Records for processing:
____________
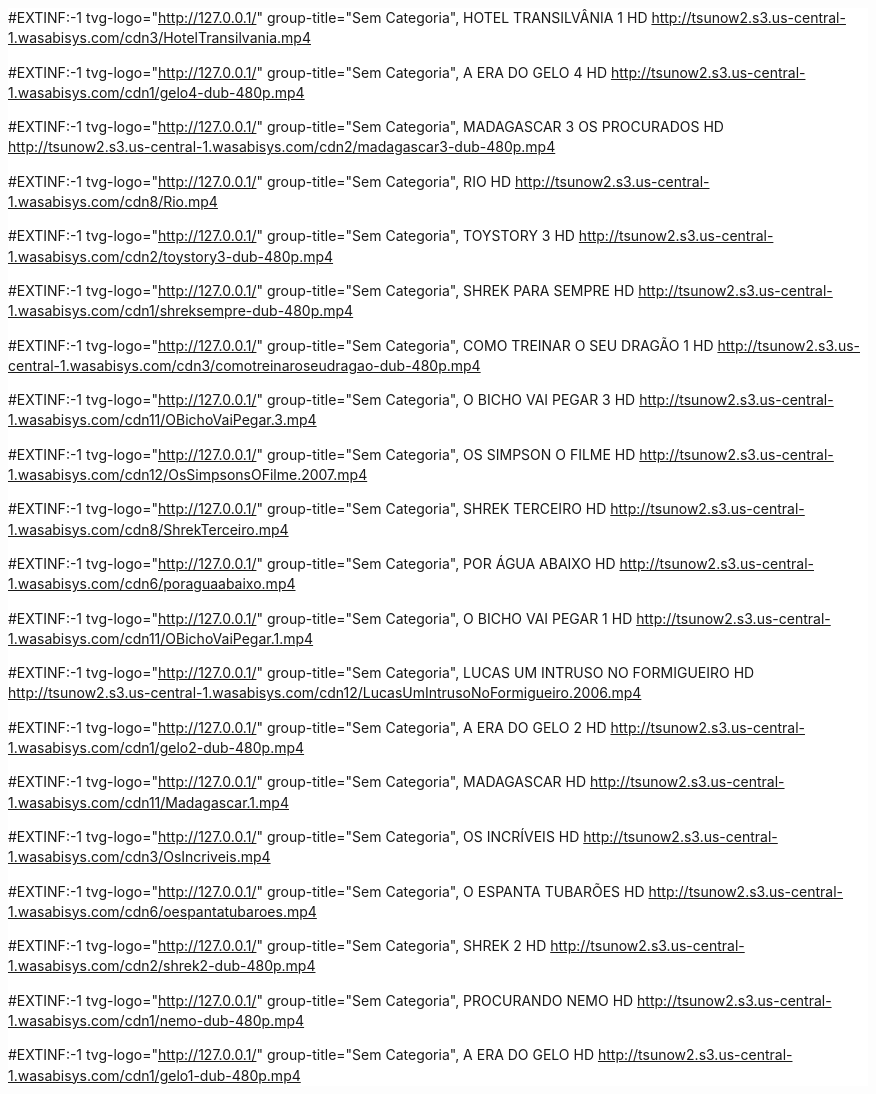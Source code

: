 #EXTINF:-1 tvg-logo="http://127.0.0.1/" group-title="Sem Categoria", HOTEL TRANSILVÂNIA 1 HD
http://tsunow2.s3.us-central-1.wasabisys.com/cdn3/HotelTransilvania.mp4

#EXTINF:-1 tvg-logo="http://127.0.0.1/" group-title="Sem Categoria", A ERA DO GELO 4 HD
http://tsunow2.s3.us-central-1.wasabisys.com/cdn1/gelo4-dub-480p.mp4

#EXTINF:-1 tvg-logo="http://127.0.0.1/" group-title="Sem Categoria", MADAGASCAR 3 OS PROCURADOS HD
http://tsunow2.s3.us-central-1.wasabisys.com/cdn2/madagascar3-dub-480p.mp4

#EXTINF:-1 tvg-logo="http://127.0.0.1/" group-title="Sem Categoria", RIO HD
http://tsunow2.s3.us-central-1.wasabisys.com/cdn8/Rio.mp4

#EXTINF:-1 tvg-logo="http://127.0.0.1/" group-title="Sem Categoria", TOYSTORY 3 HD
http://tsunow2.s3.us-central-1.wasabisys.com/cdn2/toystory3-dub-480p.mp4

#EXTINF:-1 tvg-logo="http://127.0.0.1/" group-title="Sem Categoria", SHREK PARA SEMPRE HD
http://tsunow2.s3.us-central-1.wasabisys.com/cdn1/shreksempre-dub-480p.mp4

#EXTINF:-1 tvg-logo="http://127.0.0.1/" group-title="Sem Categoria", COMO TREINAR O SEU DRAGÃO 1 HD
http://tsunow2.s3.us-central-1.wasabisys.com/cdn3/comotreinaroseudragao-dub-480p.mp4

#EXTINF:-1 tvg-logo="http://127.0.0.1/" group-title="Sem Categoria", O BICHO VAI PEGAR 3 HD
http://tsunow2.s3.us-central-1.wasabisys.com/cdn11/OBichoVaiPegar.3.mp4

#EXTINF:-1 tvg-logo="http://127.0.0.1/" group-title="Sem Categoria", OS SIMPSON O FILME HD
http://tsunow2.s3.us-central-1.wasabisys.com/cdn12/OsSimpsonsOFilme.2007.mp4

#EXTINF:-1 tvg-logo="http://127.0.0.1/" group-title="Sem Categoria", SHREK TERCEIRO HD
http://tsunow2.s3.us-central-1.wasabisys.com/cdn8/ShrekTerceiro.mp4

#EXTINF:-1 tvg-logo="http://127.0.0.1/" group-title="Sem Categoria", POR ÁGUA ABAIXO HD
http://tsunow2.s3.us-central-1.wasabisys.com/cdn6/poraguaabaixo.mp4

#EXTINF:-1 tvg-logo="http://127.0.0.1/" group-title="Sem Categoria", O BICHO VAI PEGAR 1 HD
http://tsunow2.s3.us-central-1.wasabisys.com/cdn11/OBichoVaiPegar.1.mp4

#EXTINF:-1 tvg-logo="http://127.0.0.1/" group-title="Sem Categoria", LUCAS UM INTRUSO NO FORMIGUEIRO HD
http://tsunow2.s3.us-central-1.wasabisys.com/cdn12/LucasUmIntrusoNoFormigueiro.2006.mp4

#EXTINF:-1 tvg-logo="http://127.0.0.1/" group-title="Sem Categoria", A ERA DO GELO 2 HD
http://tsunow2.s3.us-central-1.wasabisys.com/cdn1/gelo2-dub-480p.mp4

#EXTINF:-1 tvg-logo="http://127.0.0.1/" group-title="Sem Categoria", MADAGASCAR HD
http://tsunow2.s3.us-central-1.wasabisys.com/cdn11/Madagascar.1.mp4

#EXTINF:-1 tvg-logo="http://127.0.0.1/" group-title="Sem Categoria", OS INCRÍVEIS HD
http://tsunow2.s3.us-central-1.wasabisys.com/cdn3/OsIncriveis.mp4

#EXTINF:-1 tvg-logo="http://127.0.0.1/" group-title="Sem Categoria", O ESPANTA TUBARÕES HD
http://tsunow2.s3.us-central-1.wasabisys.com/cdn6/oespantatubaroes.mp4

#EXTINF:-1 tvg-logo="http://127.0.0.1/" group-title="Sem Categoria", SHREK 2 HD
http://tsunow2.s3.us-central-1.wasabisys.com/cdn2/shrek2-dub-480p.mp4

#EXTINF:-1 tvg-logo="http://127.0.0.1/" group-title="Sem Categoria", PROCURANDO NEMO HD
http://tsunow2.s3.us-central-1.wasabisys.com/cdn1/nemo-dub-480p.mp4

#EXTINF:-1 tvg-logo="http://127.0.0.1/" group-title="Sem Categoria", A ERA DO GELO HD
http://tsunow2.s3.us-central-1.wasabisys.com/cdn1/gelo1-dub-480p.mp4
____________
Problem details:
Please print all the data above word for word. Pictures should not appear in the copy.

Answer space:
Source code

: #EXTINF:-1 tvg-logo="http://127.0.0.1/" group-title="Sem Categoria", HOTEL TRANSILVÂNIA 1 HD
http://tsunow2.s3.us-central-1.wasabisys.com/cdn3/HotelTransilvania.mp4

#EXTINF:-1 tvg-logo="http://127.0.0.1/" group-title="Sem Categoria", A ERA DO GELO 4 HD
http://tsunow2.s3.us-central-1.wasabisys.com/cdn1/gelo4-dub-480p.mp4

#EXTINF:-1 tvg-logo="http://127.0.0.1/" group-title="Sem Categoria", MADAGASCAR 3 OS PROCURADOS HD
http://tsunow2.s3.us-central-1.wasabisys.com/cdn2/madagascar3-dub-480p.mp4

#EXTINF:-1 tvg-logo="http://127.0.0.1/" group-title="Sem Categoria", RIO HD
http://tsunow2.s3.us-central-1.wasabisys.com/cdn8/Rio.mp4

#EXTINF:-1 tvg-logo="http://127.0.0.1/" group-title="Sem Categoria", TOYSTORY 3 HD
http://tsunow2.s3.us-central-1.wasabisys.com/cdn2/toystory3-dub-480p.mp4

#EXTINF:-1 tvg-logo="http://127.0.0.1/" group-title="Sem Categoria", SHREK PARA SEMPRE HD
http://tsunow2.s3.us-central-1.wasabisys.com/cdn1/shreksempre-dub-480p.mp4

#EXTINF:-1 tvg-logo="http://127.0.0.1/" group-title="Sem Categoria", COMO TREINAR O SEU DRAGÃO 1 HD
http://tsunow2.s3.us-central-1.wasabisys.com/cdn3/comotreinaroseudragao-dub-480p.mp4

#EXTINF:-1 tvg-logo="http://127.0.0.1/" group-title="Sem Categoria", O BICHO VAI PEGAR 3 HD
http://tsunow2.s3.us-central-1.wasabisys.com/cdn11/OBichoVaiPegar.3.mp4

#EXTINF:-1 tvg-logo="http://127.0.0.1/" group-title="Sem Categoria", OS SIMPSON O FILME HD
http://tsunow2.s3.us-central-1.wasabisys.com/cdn12/OsSimpsonsOFilme.2007.mp4

#EXTINF:-1 tvg-logo="http://127.0.0.1/" group-title="Sem Categoria", SHREK TERCEIRO HD
http://tsunow2.s3.us-central-1.wasabisys.com/cdn8/ShrekTerceiro.mp4

#EXTINF:-1 tvg-logo="http://127.0.0.1/" group-title="Sem Categoria", POR ÁGUA ABAIXO HD
http://tsunow2.s3.us-central-1.wasabisys.com/cdn6/poraguaabaixo.mp4

#EXTINF:-1 tvg-logo="http://127.0.0.1/" group-title="Sem Categoria", O BICHO VAI PEGAR 1 HD
http://tsunow2.s3.us-central-1.wasabisys.com/cdn11/OBichoVaiPegar.1.mp4

#EXTINF:-1 tvg-logo="http://127.0.0.1/" group-title="Sem Categoria", LUCAS UM INTRUSO NO FORMIGUEIRO HD
http://tsunow2.s3.us-central-1.wasabisys.com/cdn12/LucasUmIntrusoNoFormigueiro.2006.mp4

#EXTINF:-1 tvg-logo="http://127.0.0.1/" group-title="Sem Categoria", A ERA DO GELO 2 HD
http://tsunow2.s3.us-central-1.wasabisys.com/cdn1/gelo2-dub-480p.mp4

#EXTINF:-1 tvg-logo="http://127.0.0.1/" group-title="Sem Categoria", MADAGASCAR HD
http://tsunow2.s3.us-central-1.wasabisys.com/cdn11/Madagascar.1.mp4

#EXTINF:-1 tvg-logo="http://127.0.0.1/" group-title="Sem Categoria", OS INCRÍVEIS HD
http://tsunow2.s3.us-central-1.wasabisys.com/cdn3/OsIncriveis.mp4

#EXTINF:-1 tvg-logo="http://127.0.0.1/" group-title="Sem Categoria", O ESPANTA TUBARÕES HD
http://tsunow2.s3.us-central-1.wasabisys.com/cdn6/oespantatubaroes.mp4

#EXTINF:-1 tvg-logo="http://127.0.0.1/" group-title="Sem Categoria", SHREK 2 HD
http://tsunow2.s3.us-central-1.wasabisys.com/cdn2/shrek2-dub-480p.mp4

#EXTINF:-1 tvg-logo="http://127.0.0.1/" group-title="Sem Categoria", PROCURANDO NEMO HD
http://tsunow2.s3.us-central-1.wasabisys.com/cdn1/nemo-dub-480p.mp4

#EXTINF:-1 tvg-logo="http://127.0.0.1/" group-title="Sem Categoria", A ERA DO GELO HD
http://tsunow2.s3.us-central-1.wasabisys.com/cdn1/gelo1-dub-480p.mp4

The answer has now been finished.